Writing Ejabberd Modules

June 10, 2009

Ejabberd is an open-source XMPP server written in Erlang. Although XMPP has been known for building instant messaging applications for a long time now, over the last few years, people have used it for building very interesting realtime applications. In fact both XMPP and Erlang are being boosted by a new found enthusiasm in the last couple of years. Having played with Erlang for a couple of years now, Ejabberd is an obvious choice for me as an XMPP server. Here I am just documenting things for myself as I learn to write simple modules - which is a powerful way of extending and plugging into the basic Ejabberd server. 

Installation:
I assume you already have Erlang installed. So lets install Ejabberd from the source.

$ cd ERLANG_LIB
$ svn co http://svn.process-one.net/ejabberd/trunk ejabberd
$ cd ejabberd/src
$ ./configure
$ make
$ sudo make install

Upon installation you will notice the following important directories and files created, whose meanings are quite obvious from their names:

/etc/ejabberd
      -> ejabberd.cfg
      -> ejabberdctl.cfg
/sbin/ejabberdctl
/lib/ejabberd
/var/log/ejabberd/ejabberd.log

You can then use the following commands to start and stop the server.

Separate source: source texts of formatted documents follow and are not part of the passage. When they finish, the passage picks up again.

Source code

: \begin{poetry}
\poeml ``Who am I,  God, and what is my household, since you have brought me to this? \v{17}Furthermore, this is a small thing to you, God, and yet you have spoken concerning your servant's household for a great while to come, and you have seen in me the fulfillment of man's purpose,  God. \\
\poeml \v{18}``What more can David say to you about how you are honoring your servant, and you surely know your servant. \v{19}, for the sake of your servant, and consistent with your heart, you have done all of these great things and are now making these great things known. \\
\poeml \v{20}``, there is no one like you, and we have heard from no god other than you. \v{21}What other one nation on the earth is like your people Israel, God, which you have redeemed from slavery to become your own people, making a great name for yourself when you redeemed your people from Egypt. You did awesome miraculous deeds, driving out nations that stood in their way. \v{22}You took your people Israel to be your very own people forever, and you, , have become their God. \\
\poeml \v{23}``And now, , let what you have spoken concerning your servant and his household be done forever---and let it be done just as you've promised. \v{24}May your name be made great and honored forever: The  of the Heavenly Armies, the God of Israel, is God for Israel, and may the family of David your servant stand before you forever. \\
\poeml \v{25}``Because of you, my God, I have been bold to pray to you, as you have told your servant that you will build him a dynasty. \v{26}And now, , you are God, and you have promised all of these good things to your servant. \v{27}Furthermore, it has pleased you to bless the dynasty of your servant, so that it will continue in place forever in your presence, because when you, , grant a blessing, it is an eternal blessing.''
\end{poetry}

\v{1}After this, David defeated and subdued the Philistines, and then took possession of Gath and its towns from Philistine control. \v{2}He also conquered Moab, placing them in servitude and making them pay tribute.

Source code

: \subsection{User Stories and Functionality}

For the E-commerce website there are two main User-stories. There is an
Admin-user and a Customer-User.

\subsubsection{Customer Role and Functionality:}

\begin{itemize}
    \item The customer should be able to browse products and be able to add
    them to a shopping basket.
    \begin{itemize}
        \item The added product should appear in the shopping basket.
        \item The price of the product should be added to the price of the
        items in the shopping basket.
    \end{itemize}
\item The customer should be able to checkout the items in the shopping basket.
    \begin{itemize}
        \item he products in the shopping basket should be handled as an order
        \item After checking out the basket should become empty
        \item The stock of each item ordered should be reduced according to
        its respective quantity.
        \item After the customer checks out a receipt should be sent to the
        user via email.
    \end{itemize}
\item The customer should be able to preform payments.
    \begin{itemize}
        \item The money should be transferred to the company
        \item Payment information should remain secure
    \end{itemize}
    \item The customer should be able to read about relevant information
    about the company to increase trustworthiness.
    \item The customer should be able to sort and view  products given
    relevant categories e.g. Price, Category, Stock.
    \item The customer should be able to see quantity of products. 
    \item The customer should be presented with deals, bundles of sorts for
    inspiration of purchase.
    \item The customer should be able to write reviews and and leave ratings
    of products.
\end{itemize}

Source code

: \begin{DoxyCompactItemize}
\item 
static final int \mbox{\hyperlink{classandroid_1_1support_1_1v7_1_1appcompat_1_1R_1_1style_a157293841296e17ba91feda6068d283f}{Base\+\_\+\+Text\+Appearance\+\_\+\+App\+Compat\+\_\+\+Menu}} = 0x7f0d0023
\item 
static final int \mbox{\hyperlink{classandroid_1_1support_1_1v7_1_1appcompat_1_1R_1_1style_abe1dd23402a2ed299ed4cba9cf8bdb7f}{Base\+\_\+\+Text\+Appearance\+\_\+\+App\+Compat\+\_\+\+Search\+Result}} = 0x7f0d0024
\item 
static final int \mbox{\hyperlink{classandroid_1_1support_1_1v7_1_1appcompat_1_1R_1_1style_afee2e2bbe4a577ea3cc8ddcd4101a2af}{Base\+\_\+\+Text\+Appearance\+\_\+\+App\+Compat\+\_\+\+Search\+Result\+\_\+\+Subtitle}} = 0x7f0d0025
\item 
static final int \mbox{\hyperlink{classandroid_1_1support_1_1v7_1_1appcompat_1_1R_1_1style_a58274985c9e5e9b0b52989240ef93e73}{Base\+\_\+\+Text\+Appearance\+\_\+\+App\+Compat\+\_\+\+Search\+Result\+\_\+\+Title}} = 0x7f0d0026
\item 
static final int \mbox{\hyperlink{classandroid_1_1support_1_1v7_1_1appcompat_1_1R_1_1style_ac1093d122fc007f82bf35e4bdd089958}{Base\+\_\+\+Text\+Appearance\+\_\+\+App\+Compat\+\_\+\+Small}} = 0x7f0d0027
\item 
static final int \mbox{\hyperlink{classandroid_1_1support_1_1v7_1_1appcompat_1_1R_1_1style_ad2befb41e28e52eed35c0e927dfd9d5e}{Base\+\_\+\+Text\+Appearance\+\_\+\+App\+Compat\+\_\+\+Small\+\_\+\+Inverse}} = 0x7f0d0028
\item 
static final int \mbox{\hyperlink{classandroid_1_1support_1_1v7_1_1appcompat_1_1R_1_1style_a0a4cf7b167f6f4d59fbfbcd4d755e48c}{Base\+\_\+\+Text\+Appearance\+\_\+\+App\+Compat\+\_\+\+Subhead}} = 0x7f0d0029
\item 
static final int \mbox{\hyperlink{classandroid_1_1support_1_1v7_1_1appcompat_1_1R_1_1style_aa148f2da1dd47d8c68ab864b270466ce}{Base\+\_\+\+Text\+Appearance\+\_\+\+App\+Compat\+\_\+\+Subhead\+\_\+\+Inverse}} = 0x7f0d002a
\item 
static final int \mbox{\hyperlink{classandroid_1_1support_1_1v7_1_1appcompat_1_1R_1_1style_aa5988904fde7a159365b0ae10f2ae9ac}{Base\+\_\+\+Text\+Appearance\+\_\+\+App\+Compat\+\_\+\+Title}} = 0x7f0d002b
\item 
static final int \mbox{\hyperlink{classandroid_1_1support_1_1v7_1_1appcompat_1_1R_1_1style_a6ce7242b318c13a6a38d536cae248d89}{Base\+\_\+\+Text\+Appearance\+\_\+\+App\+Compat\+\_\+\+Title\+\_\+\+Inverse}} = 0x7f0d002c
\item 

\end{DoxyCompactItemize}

$sudo /sbin/ejabberdctl start
$sudo /sbin/ejabberdctl status
The node ejabberd@localhost is started with status: started
ejabberd 2.1.0-alpha is running in that node
$sudo /sbin/ejabberdctl stop

 
Writing an Inernal Module:
All internal modules in Ejabberd start with the name ‘mod_’ implement the gen_mod behavior through the two methods:

start(Host, Opts) -> ok
stop(Host) -> ok

where Host is the name of the virtual host running the module, and Opts is the set of options.
So lets just write a basic module that will print something when it starts.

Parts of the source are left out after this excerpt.